■ **Task details**: Among the entries below, find every line that has "photography" and pull it out.
**** Data excerpts ****
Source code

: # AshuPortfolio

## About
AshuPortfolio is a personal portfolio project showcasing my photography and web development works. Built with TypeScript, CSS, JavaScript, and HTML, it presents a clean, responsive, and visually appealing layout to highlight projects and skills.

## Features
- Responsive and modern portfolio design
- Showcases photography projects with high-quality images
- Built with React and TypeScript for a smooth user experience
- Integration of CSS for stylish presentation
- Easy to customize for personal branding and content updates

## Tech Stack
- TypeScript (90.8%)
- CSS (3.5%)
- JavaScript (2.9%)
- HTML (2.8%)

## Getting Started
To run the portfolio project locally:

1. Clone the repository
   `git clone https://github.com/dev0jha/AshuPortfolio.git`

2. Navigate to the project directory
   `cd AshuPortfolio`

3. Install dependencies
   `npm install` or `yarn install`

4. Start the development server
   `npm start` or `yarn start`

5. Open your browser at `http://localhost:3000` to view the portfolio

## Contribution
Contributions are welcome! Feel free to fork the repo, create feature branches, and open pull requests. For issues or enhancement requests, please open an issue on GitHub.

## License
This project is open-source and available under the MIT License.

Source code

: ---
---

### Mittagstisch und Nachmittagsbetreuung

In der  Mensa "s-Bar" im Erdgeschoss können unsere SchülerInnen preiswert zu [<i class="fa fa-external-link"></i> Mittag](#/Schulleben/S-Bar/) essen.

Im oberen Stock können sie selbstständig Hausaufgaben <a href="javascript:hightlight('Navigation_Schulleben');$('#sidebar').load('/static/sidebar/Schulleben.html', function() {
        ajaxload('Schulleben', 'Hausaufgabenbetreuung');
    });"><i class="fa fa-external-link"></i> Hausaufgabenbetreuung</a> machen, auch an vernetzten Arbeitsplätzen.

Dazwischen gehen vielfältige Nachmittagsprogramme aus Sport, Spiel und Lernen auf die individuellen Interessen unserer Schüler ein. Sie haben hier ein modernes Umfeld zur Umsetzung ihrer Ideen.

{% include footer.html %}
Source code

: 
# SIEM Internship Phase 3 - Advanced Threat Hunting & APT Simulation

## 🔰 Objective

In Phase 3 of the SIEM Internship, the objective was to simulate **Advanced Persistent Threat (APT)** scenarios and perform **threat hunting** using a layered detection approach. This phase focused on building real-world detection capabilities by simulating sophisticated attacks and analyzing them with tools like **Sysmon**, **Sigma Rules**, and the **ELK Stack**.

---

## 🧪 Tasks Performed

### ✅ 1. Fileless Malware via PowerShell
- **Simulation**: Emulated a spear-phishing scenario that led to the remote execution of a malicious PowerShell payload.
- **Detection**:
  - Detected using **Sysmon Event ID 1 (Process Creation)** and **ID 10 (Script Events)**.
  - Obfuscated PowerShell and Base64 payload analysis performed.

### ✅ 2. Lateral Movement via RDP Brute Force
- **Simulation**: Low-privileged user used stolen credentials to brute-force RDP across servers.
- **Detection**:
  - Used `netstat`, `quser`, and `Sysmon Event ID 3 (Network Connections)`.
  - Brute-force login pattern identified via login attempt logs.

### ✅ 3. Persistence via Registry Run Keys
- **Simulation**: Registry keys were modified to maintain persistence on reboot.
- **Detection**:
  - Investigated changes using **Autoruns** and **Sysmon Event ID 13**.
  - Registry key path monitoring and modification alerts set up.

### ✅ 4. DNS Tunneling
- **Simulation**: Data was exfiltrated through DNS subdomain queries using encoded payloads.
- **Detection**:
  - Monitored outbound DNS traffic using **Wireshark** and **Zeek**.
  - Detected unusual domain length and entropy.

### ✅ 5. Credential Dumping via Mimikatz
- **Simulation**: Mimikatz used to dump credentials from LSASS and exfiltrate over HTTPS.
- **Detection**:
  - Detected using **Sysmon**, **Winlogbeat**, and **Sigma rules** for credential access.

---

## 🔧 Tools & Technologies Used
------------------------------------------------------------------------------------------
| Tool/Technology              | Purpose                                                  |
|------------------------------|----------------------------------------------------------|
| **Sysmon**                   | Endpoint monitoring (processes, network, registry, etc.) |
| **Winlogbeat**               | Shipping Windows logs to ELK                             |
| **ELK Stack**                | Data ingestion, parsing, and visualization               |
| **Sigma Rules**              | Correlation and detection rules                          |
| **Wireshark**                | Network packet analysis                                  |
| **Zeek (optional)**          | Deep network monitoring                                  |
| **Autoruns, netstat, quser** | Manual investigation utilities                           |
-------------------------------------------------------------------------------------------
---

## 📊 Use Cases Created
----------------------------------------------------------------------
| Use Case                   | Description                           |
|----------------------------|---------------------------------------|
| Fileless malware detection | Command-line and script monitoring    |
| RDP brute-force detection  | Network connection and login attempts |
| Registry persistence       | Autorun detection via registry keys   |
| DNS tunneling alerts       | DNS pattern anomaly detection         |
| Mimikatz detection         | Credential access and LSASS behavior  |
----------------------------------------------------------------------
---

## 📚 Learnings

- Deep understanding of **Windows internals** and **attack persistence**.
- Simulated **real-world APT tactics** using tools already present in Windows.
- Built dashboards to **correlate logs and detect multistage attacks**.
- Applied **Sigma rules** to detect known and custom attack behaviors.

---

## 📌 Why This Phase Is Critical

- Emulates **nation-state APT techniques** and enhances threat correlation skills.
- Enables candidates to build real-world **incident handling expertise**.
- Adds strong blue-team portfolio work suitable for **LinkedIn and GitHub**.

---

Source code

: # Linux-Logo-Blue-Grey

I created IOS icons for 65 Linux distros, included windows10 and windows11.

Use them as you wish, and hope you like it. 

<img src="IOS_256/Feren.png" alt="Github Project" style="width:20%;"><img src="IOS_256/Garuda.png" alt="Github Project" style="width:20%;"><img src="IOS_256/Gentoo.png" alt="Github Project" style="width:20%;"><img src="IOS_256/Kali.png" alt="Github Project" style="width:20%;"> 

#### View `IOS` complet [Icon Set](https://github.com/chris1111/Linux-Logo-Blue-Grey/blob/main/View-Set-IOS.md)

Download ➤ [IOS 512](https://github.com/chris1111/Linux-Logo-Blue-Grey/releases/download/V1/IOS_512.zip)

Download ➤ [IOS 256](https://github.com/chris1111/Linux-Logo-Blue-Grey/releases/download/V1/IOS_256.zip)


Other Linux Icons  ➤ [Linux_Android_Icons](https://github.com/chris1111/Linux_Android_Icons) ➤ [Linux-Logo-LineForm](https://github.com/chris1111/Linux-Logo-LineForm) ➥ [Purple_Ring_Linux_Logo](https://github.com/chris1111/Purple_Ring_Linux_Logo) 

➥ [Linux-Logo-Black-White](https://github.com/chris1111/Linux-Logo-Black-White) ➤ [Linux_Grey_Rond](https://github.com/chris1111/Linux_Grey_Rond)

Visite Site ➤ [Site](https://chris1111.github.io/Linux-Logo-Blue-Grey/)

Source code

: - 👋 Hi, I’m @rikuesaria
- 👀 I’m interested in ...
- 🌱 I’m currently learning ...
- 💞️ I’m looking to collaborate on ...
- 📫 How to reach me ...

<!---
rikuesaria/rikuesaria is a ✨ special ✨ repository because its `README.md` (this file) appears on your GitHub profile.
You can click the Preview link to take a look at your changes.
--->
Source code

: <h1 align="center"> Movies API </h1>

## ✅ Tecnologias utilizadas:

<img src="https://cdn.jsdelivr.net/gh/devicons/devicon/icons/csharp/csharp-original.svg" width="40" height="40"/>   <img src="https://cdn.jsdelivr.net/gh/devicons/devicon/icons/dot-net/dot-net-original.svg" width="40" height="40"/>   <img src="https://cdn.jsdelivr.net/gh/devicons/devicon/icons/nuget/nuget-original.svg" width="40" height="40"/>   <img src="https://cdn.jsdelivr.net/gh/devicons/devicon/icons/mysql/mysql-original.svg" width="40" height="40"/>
****
■ **Exercise response**:
AshuPortfolio is a personal portfolio project showcasing my photography and web development works. Built with TypeScript, CSS, JavaScript, and HTML, it presents a clean, responsive, and visually appealing layout to highlight projects and skills.
- Showcases photography projects with high-quality images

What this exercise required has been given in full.